Problem: Please filter the entries for the word "Ziel" and copy every line that has it.

Raw data:

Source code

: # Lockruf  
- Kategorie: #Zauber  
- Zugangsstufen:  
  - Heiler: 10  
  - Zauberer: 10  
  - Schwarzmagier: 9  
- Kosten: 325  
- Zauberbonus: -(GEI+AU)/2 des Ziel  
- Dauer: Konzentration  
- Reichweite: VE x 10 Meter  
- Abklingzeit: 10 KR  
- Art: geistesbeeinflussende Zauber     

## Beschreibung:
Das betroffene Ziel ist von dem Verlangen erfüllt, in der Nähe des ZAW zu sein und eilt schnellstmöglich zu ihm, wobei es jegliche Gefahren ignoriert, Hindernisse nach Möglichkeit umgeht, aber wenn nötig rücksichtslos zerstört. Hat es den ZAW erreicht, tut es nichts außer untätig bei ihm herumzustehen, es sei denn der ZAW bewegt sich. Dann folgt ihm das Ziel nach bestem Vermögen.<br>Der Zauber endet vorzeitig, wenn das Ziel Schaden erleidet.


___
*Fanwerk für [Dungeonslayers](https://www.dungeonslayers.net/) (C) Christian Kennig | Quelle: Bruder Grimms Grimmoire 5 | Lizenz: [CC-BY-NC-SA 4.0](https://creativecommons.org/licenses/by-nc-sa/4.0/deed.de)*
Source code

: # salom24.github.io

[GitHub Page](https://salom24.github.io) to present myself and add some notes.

Final answer:
- Zauberbonus: -(GEI+AU)/2 des Ziel  
Das betroffene Ziel ist von dem Verlangen erfüllt, in der Nähe des ZAW zu sein und eilt schnellstmöglich zu ihm, wobei es jegliche Gefahren ignoriert, Hindernisse nach Möglichkeit umgeht, aber wenn nötig rücksichtslos zerstört. Hat es den ZAW erreicht, tut es nichts außer untätig bei ihm herumzustehen, es sei denn der ZAW bewegt sich. Dann folgt ihm das Ziel nach bestem Vermögen.<br>Der Zauber endet vorzeitig, wenn das Ziel Schaden erleidet.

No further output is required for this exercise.